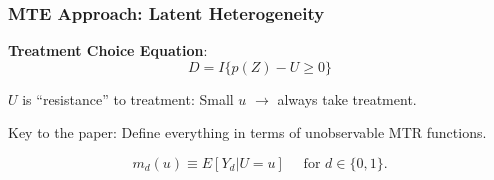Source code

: \documentclass[11pt, aspectratio=169]{beamer}
\newcommand{\indep}{\perp\!\!\!\!\perp}
\begin{document}
\begin{frame}
    \frametitle{MTE Approach: Latent Heterogeneity}

    \textbf{Treatment Choice Equation}:
    \begin{equation}
        D = I\{p(Z) - U \geq 0\}
    \end{equation}

    \vspace{0.5cm}

    $U$ is ``resistance'' to treatment: Small $u$ $\rightarrow$ always take treatment.

    \vspace{0.5cm}

    Key to the paper: Define everything in terms of unobservable MTR functions.

    \begin{equation}
        m_d(u) \equiv E[Y_d | U=u] \quad \text{ for } d\in\{0, 1\}.
    \end{equation}

\end{frame}




\end{document}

***

§ **Exercise brief**
Return, without any change, only the lines from the one containing "always take treatment." through the last line of the entries above.

§ **Solution to this problem**
    $U$ is ``resistance'' to treatment: Small $u$ $\rightarrow$ always take treatment.

    \vspace{0.5cm}

    Key to the paper: Define everything in terms of unobservable MTR functions.

    \begin{equation}
        m_d(u) \equiv E[Y_d | U=u] \quad \text{ for } d\in\{0, 1\}.
    \end{equation}

\end{frame}




\end{document}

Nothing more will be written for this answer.